Why Zika is risky for some people
Zika infection during pregnancy can cause a birth defect of the brain called microcephaly and other severe brain defects. It is also linked to other problems, such as miscarriage, stillbirth, and other birth defects. There have also been increased reports of Guillain-Barré syndrome, an uncommon sickness of the nervous system, in areas affected by Zika.
How to prevent Zika
There is no vaccine to prevent Zika. The best way to prevent diseases spread by mosquitoes is to protect yourself and your family from mosquito bites.
- Wear long-sleeved shirts and long pants.
- Treat your clothing and gear with permethrin or buy pre-treated items.
- Use Environmental Protection Agency (EPA)-registered insect repellents with one of the following active ingredients:
DEET, picaridin, IR3535, oil of lemon eucalyptus or para-menthane-diol, or 2-undecanone.
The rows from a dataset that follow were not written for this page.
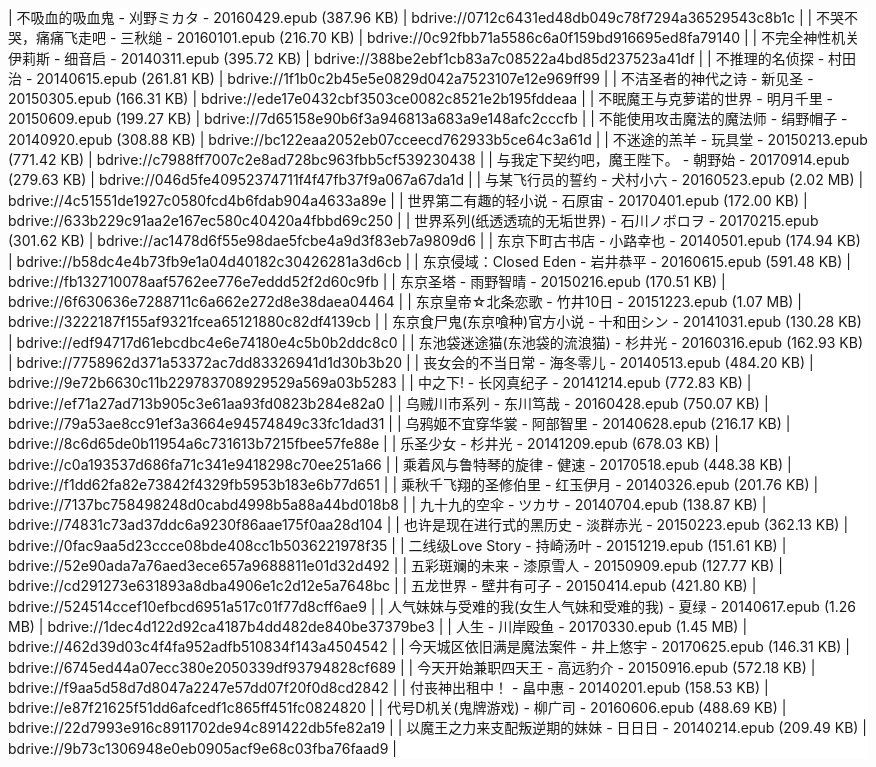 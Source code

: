 | 不吸血的吸血鬼 - 刈野ミカタ - 20160429.epub (387.96 KB) | bdrive://0712c6431ed48db049c78f7294a36529543c8b1c |
| 不哭不哭，痛痛飞走吧 - 三秋缒 - 20160101.epub (216.70 KB) | bdrive://0c92fbb71a5586c6a0f159bd916695ed8fa79140 |
| 不完全神性机关伊莉斯 - 细音启 - 20140311.epub (395.72 KB) | bdrive://388be2ebf1cb83a7c08522a4bd85d237523a41df |
| 不推理的名侦探 - 村田治 - 20140615.epub (261.81 KB) | bdrive://1f1b0c2b45e5e0829d042a7523107e12e969ff99 |
| 不洁圣者的神代之诗 - 新见圣 - 20150305.epub (166.31 KB) | bdrive://ede17e0432cbf3503ce0082c8521e2b195fddeaa |
| 不眠魔王与克萝诺的世界 - 明月千里 - 20150609.epub (199.27 KB) | bdrive://7d65158e90b6f3a946813a683a9e148afc2cccfb |
| 不能使用攻击魔法的魔法师 - 绢野帽子 - 20140920.epub (308.88 KB) | bdrive://bc122eaa2052eb07cceecd762933b5ce64c3a61d |
| 不迷途的羔羊 - 玩具堂 - 20150213.epub (771.42 KB) | bdrive://c7988ff7007c2e8ad728bc963fbb5cf539230438 |
| 与我定下契约吧，魔王陛下。 - 朝野始 - 20170914.epub (279.63 KB) | bdrive://046d5fe40952374711f4f47fb37f9a067a67da1d |
| 与某飞行员的誓约 - 犬村小六 - 20160523.epub (2.02 MB) | bdrive://4c51551de1927c0580fcd4b6fdab904a4633a89e |
| 世界第二有趣的轻小说 - 石原宙 - 20170401.epub (172.00 KB) | bdrive://633b229c91aa2e167ec580c40420a4fbbd69c250 |
| 世界系列(纸透透琉的无垢世界) - 石川ノボロヲ - 20170215.epub (301.62 KB) | bdrive://ac1478d6f55e98dae5fcbe4a9d3f83eb7a9809d6 |
| 东京下町古书店 - 小路幸也 - 20140501.epub (174.94 KB) | bdrive://b58dc4e4b73fb9e1a04d40182c30426281a3d6cb |
| 东京侵域：Closed Eden - 岩井恭平 - 20160615.epub (591.48 KB) | bdrive://fb132710078aaf5762ee776e7eddd52f2d60c9fb |
| 东京圣塔 - 雨野智晴 - 20150216.epub (170.51 KB) | bdrive://6f630636e7288711c6a662e272d8e38daea04464 |
| 东京皇帝☆北条恋歌 - 竹井10日 - 20151223.epub (1.07 MB) | bdrive://3222187f155af9321fcea65121880c82df4139cb |
| 东京食尸鬼(东京喰种)官方小说 - 十和田シン - 20141031.epub (130.28 KB) | bdrive://edf94717d61ebcdbc4e6e74180e4c5b0b2ddc8c0 |
| 东池袋迷途猫(东池袋的流浪猫) - 杉井光 - 20160316.epub (162.93 KB) | bdrive://7758962d371a53372ac7dd83326941d1d30b3b20 |
| 丧女会的不当日常 - 海冬零儿 - 20140513.epub (484.20 KB) | bdrive://9e72b6630c11b229783708929529a569a03b5283 |
| 中之下! - 长冈真纪子 - 20141214.epub (772.83 KB) | bdrive://ef71a27ad713b905c3e61aa93fd0823b284e82a0 |
| 乌贼川市系列 - 东川笃哉 - 20160428.epub (750.07 KB) | bdrive://79a53ae8cc91ef3a3664e94574849c33fc1dad31 |
| 乌鸦姬不宜穿华裳 - 阿部智里 - 20140628.epub (216.17 KB) | bdrive://8c6d65de0b11954a6c731613b7215fbee57fe88e |
| 乐圣少女 - 杉井光 - 20141209.epub (678.03 KB) | bdrive://c0a193537d686fa71c341e9418298c70ee251a66 |
| 乘着风与鲁特琴的旋律 - 健速 - 20170518.epub (448.38 KB) | bdrive://f1dd62fa82e73842f4329fb5953b183e6b77d651 |
| 乘秋千飞翔的圣修伯里 - 红玉伊月 - 20140326.epub (201.76 KB) | bdrive://7137bc758498248d0cabd4998b5a88a44bd018b8 |
| 九十九的空伞 - ツカサ - 20140704.epub (138.87 KB) | bdrive://74831c73ad37ddc6a9230f86aae175f0aa28d104 |
| 也许是现在进行式的黑历史 - 淡群赤光 - 20150223.epub (362.13 KB) | bdrive://0fac9aa5d23ccce08bde408cc1b5036221978f35 |
| 二线级Love Story - 持崎汤叶 - 20151219.epub (151.61 KB) | bdrive://52e90ada7a76aed3ece657a9688811e01d32d492 |
| 五彩斑斓的未来 - 漆原雪人 - 20150909.epub (127.77 KB) | bdrive://cd291273e631893a8dba4906e1c2d12e5a7648bc |
| 五龙世界 - 壁井有可子 - 20150414.epub (421.80 KB) | bdrive://524514ccef10efbcd6951a517c01f77d8cff6ae9 |
| 人气妹妹与受难的我(女生人气妹和受难的我) - 夏绿 - 20140617.epub (1.26 MB) | bdrive://1dec4d122d92ca4187b4dd482de840be37379be3 |
| 人生 - 川岸殴鱼 - 20170330.epub (1.45 MB) | bdrive://462d39d03c4f4fa952adfb510834f143a4504542 |
| 今天城区依旧满是魔法案件 - 井上悠宇 - 20170625.epub (146.31 KB) | bdrive://6745ed44a07ecc380e2050339df93794828cf689 |
| 今天开始兼职四天王 - 高远豹介 - 20150916.epub (572.18 KB) | bdrive://f9aa5d58d7d8047a2247e57dd07f20f0d8cd2842 |
| 付丧神出租中！ - 畠中惠 - 20140201.epub (158.53 KB) | bdrive://e87f21625f51dd6afcedf1c865ff451fc0824820 |
| 代号D机关(鬼牌游戏) - 柳广司 - 20160606.epub (488.69 KB) | bdrive://22d7993e916c8911702de94c891422db5fe82a19 |
| 以魔王之力来支配叛逆期的妹妹 - 日日日 - 20140214.epub (209.49 KB) | bdrive://9b73c1306948e0eb0905acf9e68c03fba76faad9 | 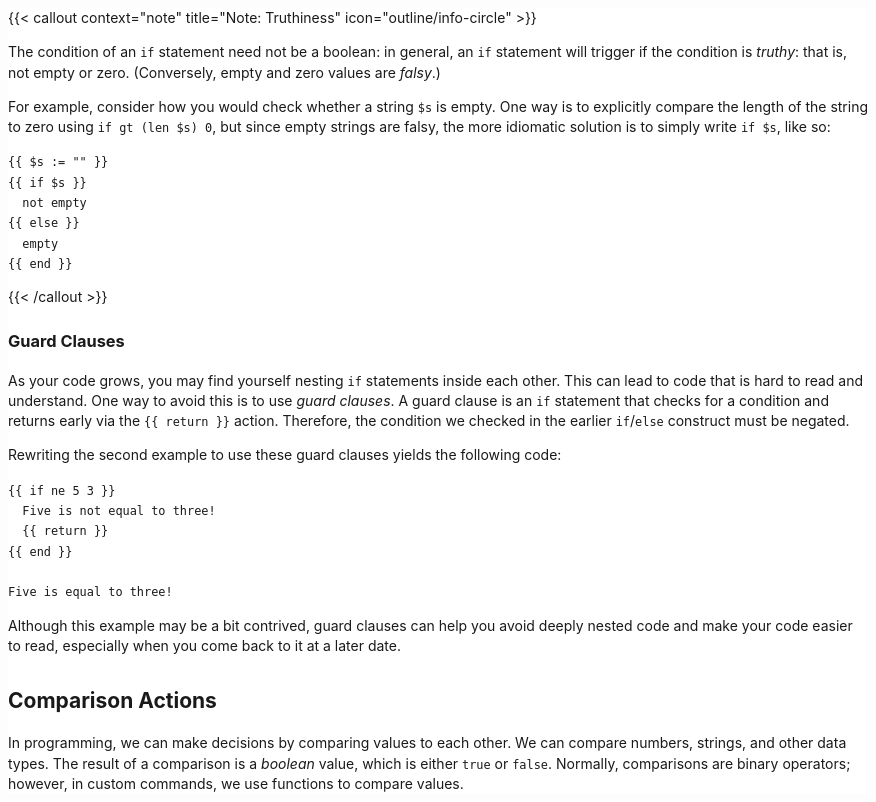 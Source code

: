 {{< callout context="note" title="Note: Truthiness" icon="outline/info-circle" >}}

The condition of an `if` statement need not be a boolean: in general, an `if` statement will trigger if the condition is
_truthy_: that is, not empty or zero. (Conversely, empty and zero values are _falsy_.)

For example, consider how you would check whether a string `$s` is empty. One way is to explicitly compare the length of
the string to zero using `if gt (len $s) 0`, but since empty strings are falsy, the more idiomatic solution is to simply
write `if $s`, like so:

```yag
{{ $s := "" }}
{{ if $s }}
  not empty
{{ else }}
  empty
{{ end }}
```

{{< /callout >}}

### Guard Clauses

As your code grows, you may find yourself nesting `if` statements inside each other. This can lead to code that is hard
to read and understand. One way to avoid this is to use _guard clauses_. A guard clause is an `if` statement that checks
for a condition and returns early via the `{{ return }}` action. Therefore, the condition we checked in the earlier
`if`/`else` construct must be negated.

Rewriting the second example to use these guard clauses yields the following code:

```yag
{{ if ne 5 3 }}
  Five is not equal to three!
  {{ return }}
{{ end }}

Five is equal to three!
```

Although this example may be a bit contrived, guard clauses can help you avoid deeply nested code and make your code
easier to read, especially when you come back to it at a later date.

## Comparison Actions

In programming, we can make decisions by comparing values to each other. We can compare numbers, strings, and other data
types. The result of a comparison is a _boolean_ value, which is either `true` or `false`. Normally, comparisons are
binary operators; however, in custom commands, we use functions to compare values.
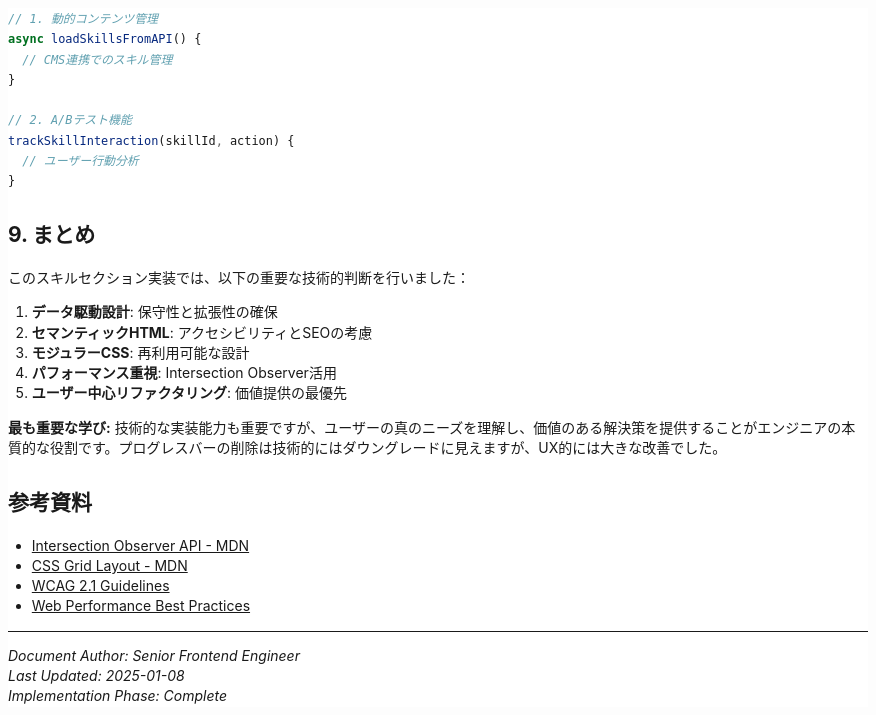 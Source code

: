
 ```javascript
// 1. 動的コンテンツ管理
async loadSkillsFromAPI() {
  // CMS連携でのスキル管理
}

// 2. A/Bテスト機能
trackSkillInteraction(skillId, action) {
  // ユーザー行動分析
}
```

## 9. まとめ

このスキルセクション実装では、以下の重要な技術的判断を行いました：

1. **データ駆動設計**: 保守性と拡張性の確保
2. **セマンティックHTML**: アクセシビリティとSEOの考慮  
3. **モジュラーCSS**: 再利用可能な設計
4. **パフォーマンス重視**: Intersection Observer活用
5. **ユーザー中心リファクタリング**: 価値提供の最優先

**最も重要な学び:**
技術的な実装能力も重要ですが、ユーザーの真のニーズを理解し、価値のある解決策を提供することがエンジニアの本質的な役割です。プログレスバーの削除は技術的にはダウングレードに見えますが、UX的には大きな改善でした。

## 参考資料

- [Intersection Observer API - MDN](https://developer.mozilla.org/en-US/docs/Web/API/Intersection_Observer_API)
- [CSS Grid Layout - MDN](https://developer.mozilla.org/en-US/docs/Web/CSS/CSS_Grid_Layout)
- [WCAG 2.1 Guidelines](https://www.w3.org/WAI/WCAG21/quickref/)
- [Web Performance Best Practices](https://web.dev/performance/)

---
*Document Author: Senior Frontend Engineer*  
*Last Updated: 2025-01-08*  
*Implementation Phase: Complete*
Always follow the product label instructions.
- When used as directed, these insect repellents are proven safe and effective even for pregnant and breastfeeding women.
- Do not use insect repellents on babies younger than 2 months old.
- Do not use products containing oil of lemon eucalyptus or para-menthane-diol on children younger than 3 years old.
- Stay in places with air conditioning and window and door screens to keep mosquitoes outside.
- Take steps to control mosquitoes inside and outside your home.
- Mosquito netting can be used to cover babies younger than 2 months old in carriers, strollers, or cribs.
- Sleep under a mosquito bed net if air conditioned or screened rooms are not available or if sleeping outdoors.
- Prevent sexual transmission of Zika by using condoms or not having sex.
How Zika is diagnosed
- Diagnosis of Zika is based on a person’s recent travel history, symptoms, and test results.
- A blood or urine test can confirm a Zika infection.
- Symptoms of Zika are similar to other illnesses spread through mosquito bites, like dengue and chikungunya.
- Your doctor or other healthcare provider may order tests to look for several types of infections.
What to do if you have Zika
There is no specific medicine or vaccine for Zika virus. Treat the symptoms:
- Get plenty of rest.
- Drink fluids to prevent dehydration.
- Take medicine such as acetaminophen to reduce fever and pain.
- Do not take aspirin or other non-steroidal anti-inflammatory drugs (NSAIDs).
- If you are taking medicine for another medical condition, talk to your healthcare provider before taking additional medication.
History of Zika
Zika virus was first discovered in 1947 and is named after the Zika Forest in Uganda. In 1952, the first human cases of Zika were detected and since then, outbreaks of Zika have been reported in tropical Africa, Southeast Asia, and the Pacific Islands. Zika outbreaks have probably occurred in many locations. Before 2007, at least 14 cases of Zika had been documented, although other cases were likely to have occurred and were not reported. Because the symptoms of Zika are similar to those of many other diseases, many cases may not have been recognized.